4.9. In de onderhavige zaak staat onvoldoende vast om tot ‘bezit van staat’ te kunnen concluderen. Dat de erflater de vier kinderen van [B.C.] niet noemt in zijn testament (productie 4 bij inleidend verzoekschrift) wijst op het tegendeel. Partijen wordt in de gelegenheid gesteld nadere gegevens te verschaffen.
4.10. De grieven 2 en 3 betreffen de onroerende zaak in Santo Domingo. Volgens [appellanten] behoort deze zaak voor de helft tot de nalatenschap, volgens [B.C.] voor een kwart. In hoger beroep stellen [appellanten] dat de zaak nog in eigendom behoort aan een zekere familie Viccini, maar volgens hen zou de erflater (en niet [B.C.] samen met een zoon) de zaak hebben gekocht. Het GEA heeft de waarde gesteld op US$ 145.000,=, waartegen door geen der partijen in hoger beroep is opgekomen. Het gaat dus enkel om de vraag of hiervan de helft dan wel een kwart in de nalatenschap valt. [B.C.] heeft documenten in het geding gebracht die inhouden dat zij de zaak met haar zoon heeft gekocht. Volgens [appellanten] heeft de erflater aan derden verklaard dat hij de onroerende zaak heeft gekocht, maar ook als van de juistheid daarvan wordt uitgegaan is dat onvoldoende. [appellanten] stellen dat er een of andere koopakte met de erflater als koper moet bestaan die door [B.C.] is verdonkeremaand. Het Hof acht de bestrijding door [appellanten] van de koop door [B.C.] en haar zoon onvoldoende gemotiveerd. De grief faalt daarom.

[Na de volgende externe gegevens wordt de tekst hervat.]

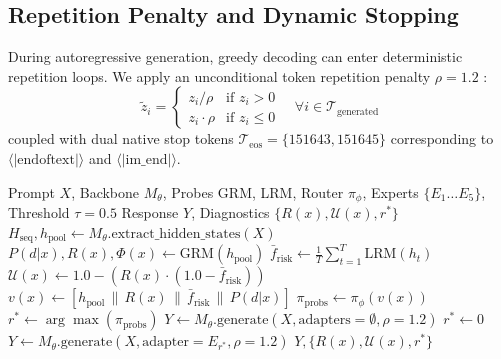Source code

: \documentclass[journal,10pt,twocolumn]{IEEEtran}
\begin{document}
\subsection{Repetition Penalty and Dynamic Stopping}
During autoregressive generation, greedy decoding can enter deterministic repetition loops. We apply an unconditional token repetition penalty $\rho = 1.2$ \cite{keskar2019ctrl}:
\begin{equation}
\tilde{z}_i = \begin{cases} z_i / \rho & \text{if } z_i > 0 \\ z_i \cdot \rho & \text{if } z_i \le 0 \end{cases} \quad \forall i \in \mathcal{T}_{\text{generated}}
\end{equation}
coupled with dual native stop tokens $\mathcal{T}_{\text{eos}} = \{151643, 151645\}$ corresponding to $\langle|\text{endoftext}|\rangle$ and $\langle|\text{im\_end}|\rangle$.

\begin{algorithm}[t]
\caption{ARES Adaptive Inference Execution}
\label{alg:ares}
\begin{algorithmic}[1]
\REQUIRE Prompt $X$, Backbone $M_\theta$, Probes GRM, LRM, Router $\pi_\phi$, Experts $\{E_1 \dots E_5\}$, Threshold $\tau=0.5$
\ENSURE Response $Y$, Diagnostics $\{R(x), \mathcal{U}(x), r^*\}$
\STATE $H_{\text{seq}}, h_{\text{pool}} \leftarrow M_\theta.\text{extract\_hidden\_states}(X)$
\STATE $P(d|x), R(x), \Phi(x) \leftarrow \text{GRM}(h_{\text{pool}})$
\STATE $\bar{f}_{\text{risk}} \leftarrow \frac{1}{T} \sum_{t=1}^T \text{LRM}(h_t)$
\STATE $\mathcal{U}(x) \leftarrow 1.0 - (R(x) \cdot (1.0 - \bar{f}_{\text{risk}}))$
\STATE $v(x) \leftarrow [h_{\text{pool}} \,\|\, R(x) \,\|\, \bar{f}_{\text{risk}} \,\|\, P(d|x)]$
\STATE $\pi_{\text{probs}} \leftarrow \pi_\phi(v(x))$
\STATE $r^* \leftarrow \arg\max(\pi_{\text{probs}})$
    \STATE $Y \leftarrow M_\theta.\text{generate}(X, \text{adapters}=\emptyset, \rho=1.2)$ 
    \STATE $r^* \leftarrow 0$
\ELSE
    \STATE $Y \leftarrow M_\theta.\text{generate}(X, \text{adapter}=E_{r^*}, \rho=1.2)$ 
\ENDIF
\RETURN $Y, \{R(x), \mathcal{U}(x), r^*\}$
\end{algorithmic}
\end{algorithm}
\end{document}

4.11. Grief 4 faalt. Naar vaste rechtspraak van de Hoge Raad is de datum van de verdeling de peildatum voor de waardebepaling der goederen, maar partijen kunnen een andere peildatum overeenkomen en ook uit de redelijkheid en billijkheid kan een andere datum voortvloeien.
4.12. Uit grief 5 blijkt dat [appellanten] hun eis wijzigen in die zin dat wel met de opbrengsten van de onroerende zaak in Santo Domingo moet worden rekening gehouden. Dat [appellanten] destijds geen aanspraak maakten op het deel dat hen toekomt uit verhuur hield kennelijk verband met de ‘huurwaarde’ van US$ 631,= die zij wel in de verdeling betrokken wilden zien (akte ter rolle tot nadere wijziging van eis in de verzetszaak van 5 december 2006, p. 2). [B.C.] krijgt de gelegenheid gedocumenteerd op te geven hoe hoog de huuropbrengsten van de onroerende zaak zijn. Blijkens het taxatierapport waarvan het GEA is uitgegaan voor de waarde van het pand (gelijktijdige akte overlegging schriftelijke stukken van 9 oktober 2007), onder 8b, heeft het pand drie geïsoleerde verdiepingen.
4.13. Grief 6 betreft de door [appellanten] gestelde reparatiekosten naar aanleiding van de orkaan Luis. [appellanten] zijn echter niet in staat deze adequaat te specificeren. Het Hof acht het ontstaan van schade en de noodzaak van reparatie aannemelijk en zal de kosten schatten op US$ 10.000,=.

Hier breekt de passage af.